DALLAS (November 8, 2018) – Adan Gonzalez was named the 2018 winner of the Good Works Under 40 Award. In partnership with The Dallas Morning News, Good Works Under 40 honors up-and-coming leaders who are improving the future of Dallas and inspiring their peers to make a difference.
Gonzalez was honored during an award ceremony hosted by The Dallas Foundation at The Joule on November 7. As part of the recognition, he received a $10,000 donation to the Puede Network, the nonprofit organization he founded and continues to champion.
Puede Network is a youth education and leadership development program that provides comprehensive college access services, volunteer opportunities and mentorship to underprivileged students in inner city public schools.

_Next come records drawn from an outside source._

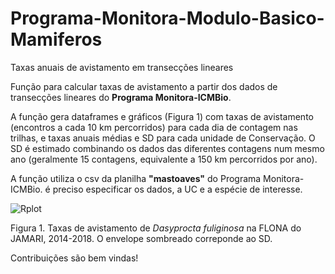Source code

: # Programa-Monitora-Modulo-Basico-Mamiferos
Taxas anuais de avistamento em transecções lineares

Função para calcular taxas de avistamento a partir dos dados de transecções lineares do **Programa Monitora-ICMBio**.

A função gera dataframes e gráficos (Figura 1) com taxas de avistamento (encontros a cada 10 km percorridos) para cada dia de contagem nas trilhas, e taxas anuais médias e SD para cada unidade de Conservação. O SD é estimado combinando os dados das diferentes contagens num mesmo ano (geralmente 15 contagens, equivalente a 150 km percorridos por ano).

A função utiliza o csv da planilha **"mastoaves"** do Programa Monitora-ICMBio. é preciso especificar os dados, a UC e a espécie de interesse.


![Rplot](https://user-images.githubusercontent.com/39089964/54637955-a530be00-4a68-11e9-9976-d7f346bd7aa7.jpeg)

Figura 1. Taxas de avistamento de *Dasyprocta fuliginosa* na FLONA do JAMARI, 2014-2018. O envelope sombreado correponde ao SD.

Contribuições são bem vindas!
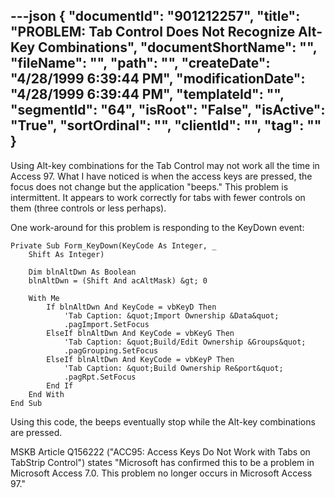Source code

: ---json
{
  "documentId": "901212257",
  "title": "PROBLEM: Tab Control Does Not Recognize Alt-Key Combinations",
  "documentShortName": "",
  "fileName": "",
  "path": "",
  "createDate": "4/28/1999 6:39:44 PM",
  "modificationDate": "4/28/1999 6:39:44 PM",
  "templateId": "",
  "segmentId": "64",
  "isRoot": "False",
  "isActive": "True",
  "sortOrdinal": "",
  "clientId": "",
  "tag": ""
}
---

Using Alt-key combinations for the Tab Control may not work all the time in Access 97. What I have noticed is when the access keys are pressed, the focus does not change but the application &quot;beeps.&quot; This problem is intermittent. It appears to work correctly for tabs with fewer controls on them (three controls or less perhaps).

One work-around for this problem is responding to the KeyDown event:

    Private Sub Form_KeyDown(KeyCode As Integer, _
        Shift As Integer)

        Dim blnAltDwn As Boolean
        blnAltDwn = (Shift And acAltMask) &gt; 0
    
        With Me
            If blnAltDwn And KeyCode = vbKeyD Then
                'Tab Caption: &quot;Import Ownership &Data&quot;
                .pagImport.SetFocus
            ElseIf blnAltDwn And KeyCode = vbKeyG Then
                'Tab Caption: &quot;Build/Edit Ownership &Groups&quot;
                .pagGrouping.SetFocus
            ElseIf blnAltDwn And KeyCode = vbKeyP Then
                'Tab Caption: &quot;Build Ownership Re&port&quot;
                .pagRpt.SetFocus
            End If
        End With
    End Sub

Using this code, the beeps eventually stop while the Alt-key combinations are pressed.

MSKB Article Q156222 (&quot;ACC95: Access Keys Do Not Work with Tabs on TabStrip Control&quot;) states &quot;Microsoft has confirmed this to be a problem in Microsoft Access 7.0. This problem no longer occurs in Microsoft Access 97.&quot;
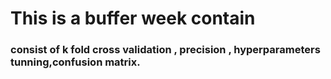 # This is a buffer week contain
### consist of k fold cross validation , precision , hyperparameters tunning,confusion matrix.
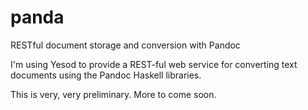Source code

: # panda

RESTful document storage and conversion with Pandoc

I'm using Yesod to provide a REST-ful web service for converting text documents using the Pandoc Haskell libraries.

This is very, very preliminary.  More to come soon.
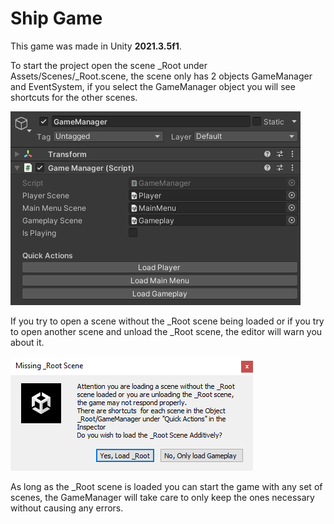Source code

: # Ship Game #
This game was made in Unity **2021.3.5f1**.

To start the project open the scene _Root under Assets/Scenes/_Root.scene, the scene only has 2 objects GameManager and EventSystem, if you select the GameManager object you will see shortcuts for the other scenes.

![GameManager Inspector](./ReadmeImages/gameManager.png)

If you try to open a scene without the _Root scene being loaded or if you try to open another scene and unload the _Root scene, the editor will warn you about it.

![GameManager Inspector](./ReadmeImages/warning.png)

As long as the _Root scene is loaded you can start the game with any set of scenes, the GameManager will take care to only keep the ones necessary without causing any errors.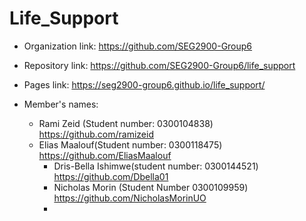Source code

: # Life_Support
- Organization link: https://github.com/SEG2900-Group6
- Repository link: https://github.com/SEG2900-Group6/life_support
- Pages link: https://seg2900-group6.github.io/life_support/

- Member's names:
	- Rami Zeid (Student number: 0300104838)  https://github.com/ramizeid
	- Elias Maalouf(Student number: 0300118475) https://github.com/EliasMaalouf
        - Dris-Bella Ishimwe(student number: 0300144521) https://github.com/Dbella01
        - Nicholas Morin (Student Number 0300109959) https://github.com/NicholasMorinUO
        -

Gonzalez’s dedication to empowering students is inspired by his own system of mentors and supporters who helped him break the cycle of poverty.
“This is what Puede Network is about: believing in each other, believing in community and believing in our future,” said Gonzalez.
His parents immigrated from León in Guanajuato, Mexico, and put down roots in south Oak Cliff. He was the first in his family to go to college, and when he arrived at Georgetown University in 2011, he’d moved across the country with his belongings in garbage bags. While a student at Georgetown, Gonzalez began an annual luggage collection drive so future college-bound students from his hometown wouldn’t have to do the same.
Gonzalez graduated from Georgetown with a degree in government and with a minor in education, inquiry and justice while working for the U.S Department of Education and the White House. He then went on to receive his M.Ed. in education policy and management from Harvard Graduate School of Education in 2017 before moving back to Dallas to make an impact in the community that raised him. Now he’s a third-grade teacher in the same classroom where he once sat.
“I’m walking in the same streets that I grew up in and the same halls where I went to school,” said Gonzalez, whose lessons encourage his students to be bold, confident and disruptive in envisioning what’s possible for their future success.
He also manages a parent-, teacher- and student-led forum to encourage conversations about difficult topics such as race, immigration, cultural sensitivity, community engagement, poverty, dignity and respect. Through his position at Dallas ISD and his volunteer work with Puede Network, his efforts have touched more than 200,000 students and parents around the world.
In addition to Gonzalez’s honor, the four other Good Works Under 40 finalists received grant checks from The Dallas Foundation for their nonprofit agencies: Laura Day, co-founder and board member at United to Learn; Adam Kraus, founder of the Dallas Autumn Ball; Joseph Nguyen, supporter and camp counselor for Muscular Dystrophy Association; and Josh Terry, who serves on the board of governors for Uplift Education. Day was also named the winner of this year’s People’s Choice Award.
“It’s truly energizing to see the impact of these men and women in our community,” said Matthew Randazzo, president and CEO of The Dallas Foundation. “While young in age, they’re wise in their investments of time, energy and creativity. The difference they are making in the lives of North Texans is inspiring.”
About The Dallas Foundation
The Dallas Foundation, established as a community foundation in 1929, serves as a leader, catalyst and resource for philanthropy by providing donors with flexible means of making gifts and bequests, the income from which primarily supports charitable causes in the city and county of Dallas.